A still, small voice

In her memoir, “Are You Somebody?” author Nuala O’Faolain describes her common experience of being recognized in public but not being easily identified or named. People guessed that she was famous but they couldn’t say who she was. She would be in a lounge bar or the grocery store, and be asked “Are you somebody?”

Aren’t we all somebody? Even as we grow comfortable with our skin and the landscape around us, we can find it hard to listen to our own inner voice. As we get older, the possibilities of being “somebody” narrow down into a more slender path. We realize, for example, there will be no athletic career for us, nor are we likely to go into politics. Or acting or a host of other things.

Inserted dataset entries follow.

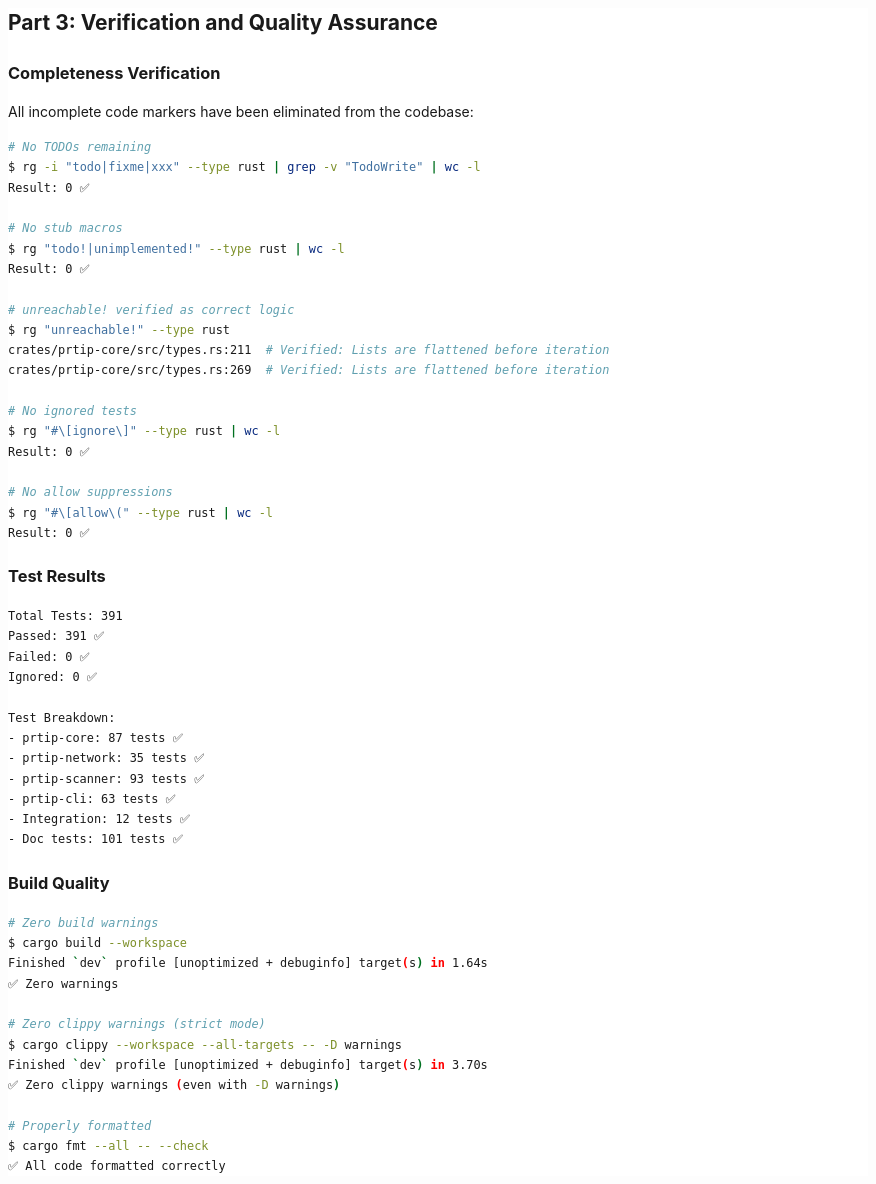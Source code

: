 ## Part 3: Verification and Quality Assurance

### Completeness Verification

All incomplete code markers have been eliminated from the codebase:

```bash
# No TODOs remaining
$ rg -i "todo|fixme|xxx" --type rust | grep -v "TodoWrite" | wc -l
Result: 0 ✅

# No stub macros
$ rg "todo!|unimplemented!" --type rust | wc -l
Result: 0 ✅

# unreachable! verified as correct logic
$ rg "unreachable!" --type rust
crates/prtip-core/src/types.rs:211  # Verified: Lists are flattened before iteration
crates/prtip-core/src/types.rs:269  # Verified: Lists are flattened before iteration

# No ignored tests
$ rg "#\[ignore\]" --type rust | wc -l
Result: 0 ✅

# No allow suppressions
$ rg "#\[allow\(" --type rust | wc -l
Result: 0 ✅
```

### Test Results

```
Total Tests: 391
Passed: 391 ✅
Failed: 0 ✅
Ignored: 0 ✅

Test Breakdown:
- prtip-core: 87 tests ✅
- prtip-network: 35 tests ✅
- prtip-scanner: 93 tests ✅
- prtip-cli: 63 tests ✅
- Integration: 12 tests ✅
- Doc tests: 101 tests ✅
```

### Build Quality

```bash
# Zero build warnings
$ cargo build --workspace
Finished `dev` profile [unoptimized + debuginfo] target(s) in 1.64s
✅ Zero warnings

# Zero clippy warnings (strict mode)
$ cargo clippy --workspace --all-targets -- -D warnings
Finished `dev` profile [unoptimized + debuginfo] target(s) in 3.70s
✅ Zero clippy warnings (even with -D warnings)

# Properly formatted
$ cargo fmt --all -- --check
✅ All code formatted correctly
```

Still, that’s not the kind of “Are you somebody” question that we’re asking. We’re all out here in our own little vessels, these aging bodies, these failing brains. It’s all we’ll ever have. As O’Faolain wrote, we’re not anybody in terms of the world, but then, “who decides what a somebody is? How is a somebody made?” O’Faolain believed she’d never done anything remarkable; neither have most people. Yet, most people, feel remarkable.

Recently I was slightly remarkable, or, rather I was mentioned in the newspaper. In the course of my work as a research librarian, I helped an elderly couple reunite with a lost wedding band. (You can read about it in the article below.)

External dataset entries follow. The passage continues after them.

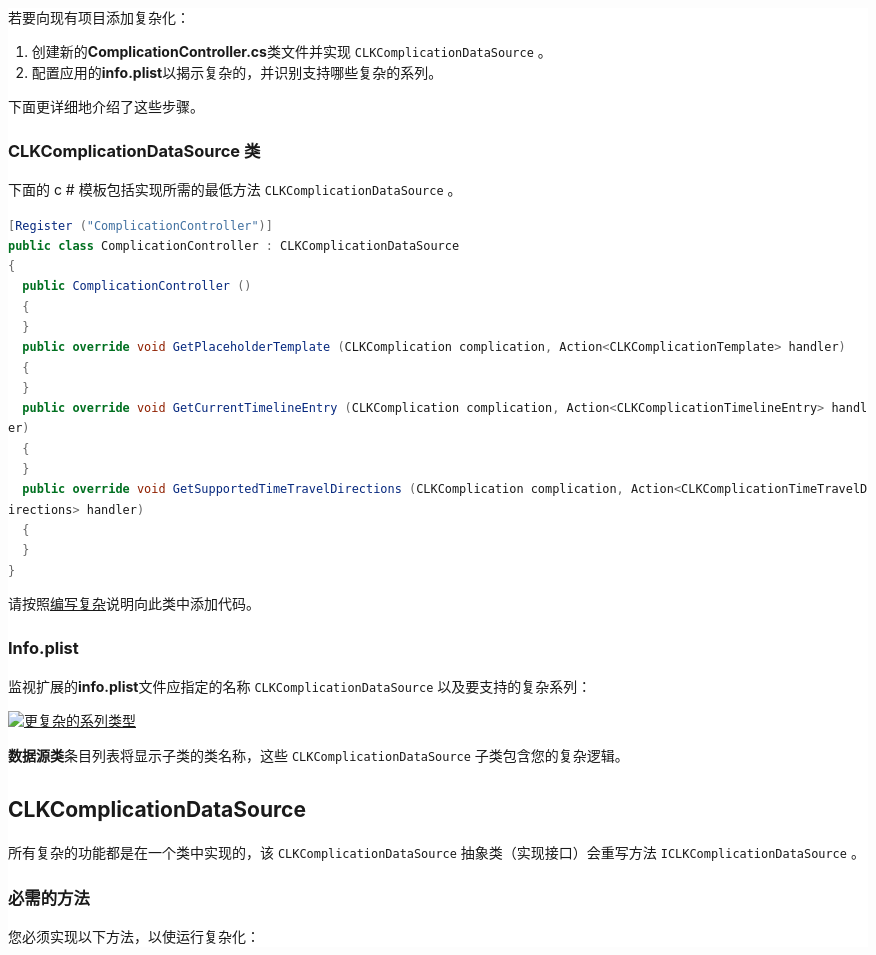 若要向现有项目添加复杂化：

1. 创建新的**ComplicationController.cs**类文件并实现 `CLKComplicationDataSource` 。
2. 配置应用的**info.plist**以揭示复杂的，并识别支持哪些复杂的系列。

下面更详细地介绍了这些步骤。

<a name="clkcomplicationcontroller"></a>

### <a name="clkcomplicationdatasource-class"></a>CLKComplicationDataSource 类

下面的 c # 模板包括实现所需的最低方法 `CLKComplicationDataSource` 。

```csharp
[Register ("ComplicationController")]
public class ComplicationController : CLKComplicationDataSource
{
  public ComplicationController ()
  {
  }
  public override void GetPlaceholderTemplate (CLKComplication complication, Action<CLKComplicationTemplate> handler)
  {
  }
  public override void GetCurrentTimelineEntry (CLKComplication complication, Action<CLKComplicationTimelineEntry> handler)
  {
  }
  public override void GetSupportedTimeTravelDirections (CLKComplication complication, Action<CLKComplicationTimeTravelDirections> handler)
  {
  }
}
```

请按照[编写复杂](#writing)说明向此类中添加代码。

### <a name="infoplist"></a>Info.plist

监视扩展的**info.plist**文件应指定的名称 `CLKComplicationDataSource` 以及要支持的复杂系列：

[![更复杂的系列类型](complications-images/complications-config-sml.png)](complications-images/complications-config.png#lightbox)

**数据源类**条目列表将显示子类的类名称，这些 `CLKComplicationDataSource` 子类包含您的复杂逻辑。

## <a name="clkcomplicationdatasource"></a>CLKComplicationDataSource

所有复杂的功能都是在一个类中实现的，该 `CLKComplicationDataSource` 抽象类（实现接口）会重写方法 `ICLKComplicationDataSource` 。

### <a name="required-methods"></a>必需的方法

您必须实现以下方法，以使运行复杂化：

Oregon man reunited with his wedding ring

The article was picked up by a couple of other news agencies and it was also reprinted later in the week. By that time, my name had been edited out of the story. I was remarkable and then I wasn’t.

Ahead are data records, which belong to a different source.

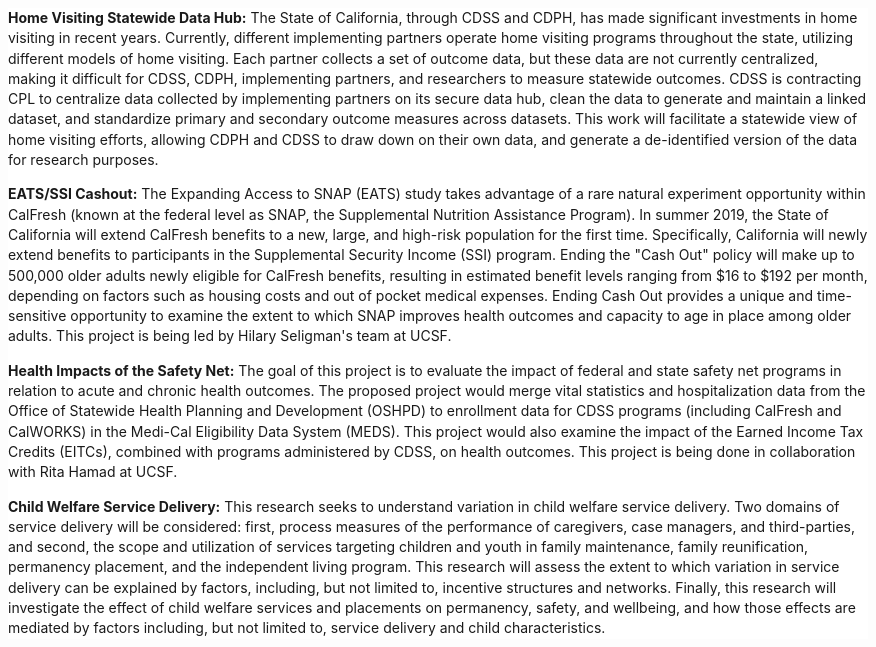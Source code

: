**Home Visiting Statewide Data Hub:** The State of California, through
CDSS and CDPH, has made significant investments in home visiting in
recent years. Currently, different implementing partners operate home
visiting programs throughout the state, utilizing different models of
home visiting. Each partner collects a set of outcome data, but these
data are not currently centralized, making it difficult for CDSS, CDPH,
implementing partners, and researchers to measure statewide outcomes.
CDSS is contracting CPL to centralize data collected by implementing
partners on its secure data hub, clean the data to generate and maintain
a linked dataset, and standardize primary and secondary outcome measures
across datasets. This work will facilitate a statewide view of home
visiting efforts, allowing CDPH and CDSS to draw down on their own data,
and generate a de-identified version of the data for research purposes.

**EATS/SSI Cashout:** The Expanding Access to SNAP (EATS) study takes
advantage of a rare natural experiment opportunity within CalFresh
(known at the federal level as SNAP, the Supplemental Nutrition
Assistance Program). In summer 2019, the State of California will extend
CalFresh benefits to a new, large, and high-risk population for the
first time. Specifically, California will newly extend benefits to
participants in the Supplemental Security Income (SSI) program. Ending
the \"Cash Out\" policy will make up to 500,000 older adults newly
eligible for CalFresh benefits, resulting in estimated benefit levels
ranging from \$16 to \$192 per month, depending on factors such as
housing costs and out of pocket medical expenses. Ending Cash Out
provides a unique and time-sensitive opportunity to examine the extent
to which SNAP improves health outcomes and capacity to age in place
among older adults. This project is being led by Hilary Seligman\'s team
at UCSF.

**Health Impacts of the Safety Net:** The goal of this project is to
evaluate the impact of federal and state safety net programs in relation
to acute and chronic health outcomes. The proposed project would merge
vital statistics and hospitalization data from the Office of Statewide
Health Planning and Development (OSHPD) to enrollment data for CDSS
programs (including CalFresh and CalWORKS) in the Medi-Cal Eligibility
Data System (MEDS). This project would also examine the impact of the
Earned Income Tax Credits (EITCs), combined with programs administered
by CDSS, on health outcomes. This project is being done in collaboration
with Rita Hamad at UCSF.

**Child Welfare Service Delivery:** This research seeks to understand
variation in child welfare service delivery. Two domains of service
delivery will be considered: first, process measures of the performance
of caregivers, case managers, and third-parties, and second, the scope
and utilization of services targeting children and youth in family
maintenance, family reunification, permanency placement, and the
independent living program. This research will assess the extent to
which variation in service delivery can be explained by factors,
including, but not limited to, incentive structures and networks.
Finally, this research will investigate the effect of child welfare
services and placements on permanency, safety, and wellbeing, and how
those effects are mediated by factors including, but not limited to,
service delivery and child characteristics.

There is a yoga practice where you say your given name out loud three times, and wait in a meditative pose. And sometimes people hear their own desires, their own small voice responds. It reassures us that we all are somebody, we all matter. The psychoanalyst Carl Jung warns us, though, that it is easy to deceive ourselves. I think that when we are able to be sufficiently quiet and our thoughts are open, there is no deceit. That’s when our still, small voice — the “somebody” that we are — can speak.